# EXERCISE:
From the listing below, set down exactly each line beginning with the one containing "- 🔀 **Pull Requests:** 64" and ending with the last.

# GIVEN RECORDS:
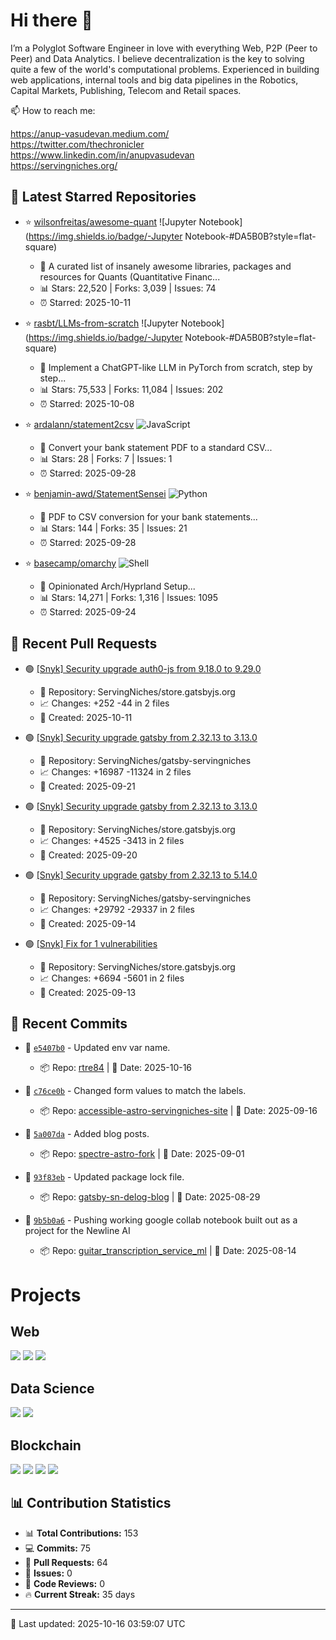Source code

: # Hi there 👋

I’m a Polyglot Software Engineer in love with everything Web, P2P (Peer to Peer) and Data Analytics. I believe decentralization is the key to solving quite a few of the world's computational problems. Experienced in building web applications, internal tools and big data pipelines in the Robotics, Capital Markets, Publishing, Telecom and Retail spaces. 

<!--
**rtre84/rtre84** is a ✨ _special_ ✨ repository because its `README.md` (this file) appears on your GitHub profile.

Here are some ideas to get you started:

- 🔭 I’m currently working on ...
- 🌱 I’m currently learning ...
- 👯 I’m looking to collaborate on ...
- 🤔 I’m looking for help with ...
- 💬 Ask me about ...
-->

📫 How to reach me:  
  
https://anup-vasudevan.medium.com/  
https://twitter.com/thechronicler  
https://www.linkedin.com/in/anupvasudevan  
https://servingniches.org/  

## 🌟 Latest Starred Repositories

<!-- STARS:START -->
- ⭐ [wilsonfreitas/awesome-quant](https://github.com/wilsonfreitas/awesome-quant) ![Jupyter Notebook](https://img.shields.io/badge/-Jupyter Notebook-#DA5B0B?style=flat-square)
  - 📝 A curated list of insanely awesome libraries, packages and resources for Quants (Quantitative Financ...
  - 📊 Stars: 22,520 | Forks: 3,039 | Issues: 74
  - ⏰ Starred: 2025-10-11

- ⭐ [rasbt/LLMs-from-scratch](https://github.com/rasbt/LLMs-from-scratch) ![Jupyter Notebook](https://img.shields.io/badge/-Jupyter Notebook-#DA5B0B?style=flat-square)
  - 📝 Implement a ChatGPT-like LLM in PyTorch from scratch, step by step...
  - 📊 Stars: 75,533 | Forks: 11,084 | Issues: 202
  - ⏰ Starred: 2025-10-08

- ⭐ [ardalann/statement2csv](https://github.com/ardalann/statement2csv) ![JavaScript](https://img.shields.io/badge/-JavaScript-#f1e05a?style=flat-square)
  - 📝 Convert your bank statement PDF to a standard CSV...
  - 📊 Stars: 28 | Forks: 7 | Issues: 1
  - ⏰ Starred: 2025-09-28

- ⭐ [benjamin-awd/StatementSensei](https://github.com/benjamin-awd/StatementSensei) ![Python](https://img.shields.io/badge/-Python-#3572A5?style=flat-square)
  - 📝 PDF to CSV conversion for your bank statements...
  - 📊 Stars: 144 | Forks: 35 | Issues: 21
  - ⏰ Starred: 2025-09-28

- ⭐ [basecamp/omarchy](https://github.com/basecamp/omarchy) ![Shell](https://img.shields.io/badge/-Shell-#89e051?style=flat-square)
  - 📝 Opinionated Arch/Hyprland Setup...
  - 📊 Stars: 14,271 | Forks: 1,316 | Issues: 1095
  - ⏰ Starred: 2025-09-24
<!-- STARS:END -->

## 🔀 Recent Pull Requests

<!-- PRS:START -->
- 🟢 [[Snyk] Security upgrade auth0-js from 9.18.0 to 9.29.0](https://github.com/ServingNiches/store.gatsbyjs.org/pull/87)
  - 📁 Repository: ServingNiches/store.gatsbyjs.org
  - 📈 Changes: +252 -44 in 2 files
  - 📅 Created: 2025-10-11

- 🟢 [[Snyk] Security upgrade gatsby from 2.32.13 to 3.13.0](https://github.com/ServingNiches/gatsby-servingniches/pull/129)
  - 📁 Repository: ServingNiches/gatsby-servingniches
  - 📈 Changes: +16987 -11324 in 2 files
  - 📅 Created: 2025-09-21

- 🟢 [[Snyk] Security upgrade gatsby from 2.32.13 to 3.13.0](https://github.com/ServingNiches/store.gatsbyjs.org/pull/86)
  - 📁 Repository: ServingNiches/store.gatsbyjs.org
  - 📈 Changes: +4525 -3413 in 2 files
  - 📅 Created: 2025-09-20

- 🟢 [[Snyk] Security upgrade gatsby from 2.32.13 to 5.14.0](https://github.com/ServingNiches/gatsby-servingniches/pull/128)
  - 📁 Repository: ServingNiches/gatsby-servingniches
  - 📈 Changes: +29792 -29337 in 2 files
  - 📅 Created: 2025-09-14

- 🟢 [[Snyk] Fix for 1 vulnerabilities](https://github.com/ServingNiches/store.gatsbyjs.org/pull/85)
  - 📁 Repository: ServingNiches/store.gatsbyjs.org
  - 📈 Changes: +6694 -5601 in 2 files
  - 📅 Created: 2025-09-13
<!-- PRS:END -->

## 📝 Recent Commits

<!-- COMMITS:START -->
- 💾 [`e5407b0`](https://github.com/rtre84/rtre84/commit/e5407b0f306beff709ba35f190219d4f3e5edcbd) - Updated env var name.
  - 📦 Repo: [rtre84](https://github.com/rtre84/rtre84) | 📅 Date: 2025-10-16

- 💾 [`c76ce0b`](https://github.com/rtre84/accessible-astro-servingniches-site/commit/c76ce0b8201f8ec1605c6b1e64c97b43f1163038) - Changed form values to match the labels.
  - 📦 Repo: [accessible-astro-servingniches-site](https://github.com/rtre84/accessible-astro-servingniches-site) | 📅 Date: 2025-09-16

- 💾 [`5a007da`](https://github.com/rtre84/spectre-astro-fork/commit/5a007da78366a16b02db4ccd670f68f25dff3c25) - Added blog posts.
  - 📦 Repo: [spectre-astro-fork](https://github.com/rtre84/spectre-astro-fork) | 📅 Date: 2025-09-01

- 💾 [`93f83eb`](https://github.com/rtre84/gatsby-sn-delog-blog/commit/93f83eb9e99b53fdaefd642dd2cc2eb06f2e3dd8) - Updated package lock file.
  - 📦 Repo: [gatsby-sn-delog-blog](https://github.com/rtre84/gatsby-sn-delog-blog) | 📅 Date: 2025-08-29

- 💾 [`9b5b0a6`](https://github.com/rtre84/guitar_transcription_service_ml/commit/9b5b0a6593a4381e177ab290da78d6a535686808) - Pushing working google collab notebook built out as a project for the Newline AI
  - 📦 Repo: [guitar_transcription_service_ml](https://github.com/rtre84/guitar_transcription_service_ml) | 📅 Date: 2025-08-14
<!-- COMMITS:END -->

# Projects

## Web
[![](https://github-readme-stats.vercel.app/api/pin/?username=servingniches&repo=gatsby-servingniches&hide_border=true&theme=dark)](https://github.com/servingniches/gatsby-servingniches)
[![](https://github-readme-stats.vercel.app/api/pin/?username=rtre84&repo=store.gatsbyjs.org&hide_border=true&theme=dark)](https://github.com/rtre84/store.gatsbyjs.org)
[![](https://github-readme-stats.vercel.app/api/pin/?username=rtre84&repo=netlify-stackbit-multi-site-example&hide_border=true&theme=dark)](https://github.com/rtre84/netlify-stackbit-multi-site-example)

## Data Science
[![](https://github-readme-stats.vercel.app/api/pin/?username=rtre84&repo=Spark-Twitter-Sentiment&hide_border=true&theme=dark)](https://github.com/rtre84/Spark-Twitter-Sentiment)
[![](https://github-readme-stats.vercel.app/api/pin/?username=rtre84&repo=guitar_transcription_service_ml&hide_border=true&theme=dark)](https://github.com/rtre84/guitar_transcription_service_ml)

## Blockchain
[![](https://github-readme-stats.vercel.app/api/pin/?username=rtre84&repo=reef-lambda-payments&hide_border=true&theme=dark)](https://github.com/rtre84/reef-lambda-payments)
[![](https://github-readme-stats.vercel.app/api/pin/?username=cbonoz&repo=vocalcoin&hide_border=true&theme=dark)](https://github.com/cbonoz/vocalcoin)
[![](https://github-readme-stats.vercel.app/api/pin/?username=rtre84&repo=crypto-soccer&hide_border=true&theme=dark)](https://github.com/rtre84/crypto-soccer)
[![](https://github-readme-stats.vercel.app/api/pin/?username=rtre84&repo=angular4-truffle-crypto-dapp&hide_border=true&theme=dark)](https://github.com/rtre84/angular4-truffle-crypto-dapp)


## 📊 Contribution Statistics

<!-- STATS:START -->
- 📊 **Total Contributions:** 153
- 💻 **Commits:** 75
- 🔀 **Pull Requests:** 64
- 🐛 **Issues:** 0
- 👀 **Code Reviews:** 0
- 🔥 **Current Streak:** 35 days
<!-- STATS:END -->

---

<!-- UPDATED:START -->
🔄 Last updated: 2025-10-16 03:59:07 UTC
<!-- UPDATED:END -->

# SOLUTION TO THE PROBLEM:
- 🔀 **Pull Requests:** 64
- 🐛 **Issues:** 0
- 👀 **Code Reviews:** 0
- 🔥 **Current Streak:** 35 days
<!-- STATS:END -->

---

<!-- UPDATED:START -->
🔄 Last updated: 2025-10-16 03:59:07 UTC
<!-- UPDATED:END -->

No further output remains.